▶ [About this exercise]: Reproduce the records below exactly as given.
------------------------------------------------
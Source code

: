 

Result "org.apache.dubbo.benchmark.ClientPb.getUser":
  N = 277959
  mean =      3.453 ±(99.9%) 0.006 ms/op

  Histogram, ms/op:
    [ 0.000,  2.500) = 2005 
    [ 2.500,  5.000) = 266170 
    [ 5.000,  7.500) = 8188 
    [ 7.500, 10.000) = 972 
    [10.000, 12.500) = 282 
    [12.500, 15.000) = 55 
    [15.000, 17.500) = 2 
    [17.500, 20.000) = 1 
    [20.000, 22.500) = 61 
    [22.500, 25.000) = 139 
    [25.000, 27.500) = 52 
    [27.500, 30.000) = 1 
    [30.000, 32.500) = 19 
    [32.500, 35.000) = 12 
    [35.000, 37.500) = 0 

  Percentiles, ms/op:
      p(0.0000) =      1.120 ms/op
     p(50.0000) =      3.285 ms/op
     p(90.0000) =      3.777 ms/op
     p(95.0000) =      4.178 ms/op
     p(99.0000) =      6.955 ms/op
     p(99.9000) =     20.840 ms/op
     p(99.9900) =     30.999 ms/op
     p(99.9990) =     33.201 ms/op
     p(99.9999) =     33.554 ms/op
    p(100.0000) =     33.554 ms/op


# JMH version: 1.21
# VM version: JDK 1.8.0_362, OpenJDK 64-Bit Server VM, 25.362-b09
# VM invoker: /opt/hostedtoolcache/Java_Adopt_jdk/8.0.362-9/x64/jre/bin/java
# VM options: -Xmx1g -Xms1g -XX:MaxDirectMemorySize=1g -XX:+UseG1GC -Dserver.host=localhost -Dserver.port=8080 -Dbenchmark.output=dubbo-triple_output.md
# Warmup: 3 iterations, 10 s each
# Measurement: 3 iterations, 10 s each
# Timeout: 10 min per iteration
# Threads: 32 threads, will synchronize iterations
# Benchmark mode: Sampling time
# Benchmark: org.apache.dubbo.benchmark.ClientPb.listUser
------------------------------------------------
▶ [Answer to the exercise]:
Source code

: 

Result "org.apache.dubbo.benchmark.ClientPb.getUser":
  N = 277959
  mean =      3.453 ±(99.9%) 0.006 ms/op

  Histogram, ms/op:
    [ 0.000,  2.500) = 2005 
    [ 2.500,  5.000) = 266170 
    [ 5.000,  7.500) = 8188 
    [ 7.500, 10.000) = 972 
    [10.000, 12.500) = 282 
    [12.500, 15.000) = 55 
    [15.000, 17.500) = 2 
    [17.500, 20.000) = 1 
    [20.000, 22.500) = 61 
    [22.500, 25.000) = 139 
    [25.000, 27.500) = 52 
    [27.500, 30.000) = 1 
    [30.000, 32.500) = 19 
    [32.500, 35.000) = 12 
    [35.000, 37.500) = 0 

  Percentiles, ms/op:
      p(0.0000) =      1.120 ms/op
     p(50.0000) =      3.285 ms/op
     p(90.0000) =      3.777 ms/op
     p(95.0000) =      4.178 ms/op
     p(99.0000) =      6.955 ms/op
     p(99.9000) =     20.840 ms/op
     p(99.9900) =     30.999 ms/op
     p(99.9990) =     33.201 ms/op
     p(99.9999) =     33.554 ms/op
    p(100.0000) =     33.554 ms/op


# JMH version: 1.21
# VM version: JDK 1.8.0_362, OpenJDK 64-Bit Server VM, 25.362-b09
# VM invoker: /opt/hostedtoolcache/Java_Adopt_jdk/8.0.362-9/x64/jre/bin/java
# VM options: -Xmx1g -Xms1g -XX:MaxDirectMemorySize=1g -XX:+UseG1GC -Dserver.host=localhost -Dserver.port=8080 -Dbenchmark.output=dubbo-triple_output.md
# Warmup: 3 iterations, 10 s each
# Measurement: 3 iterations, 10 s each
# Timeout: 10 min per iteration
# Threads: 32 threads, will synchronize iterations
# Benchmark mode: Sampling time
# Benchmark: org.apache.dubbo.benchmark.ClientPb.listUser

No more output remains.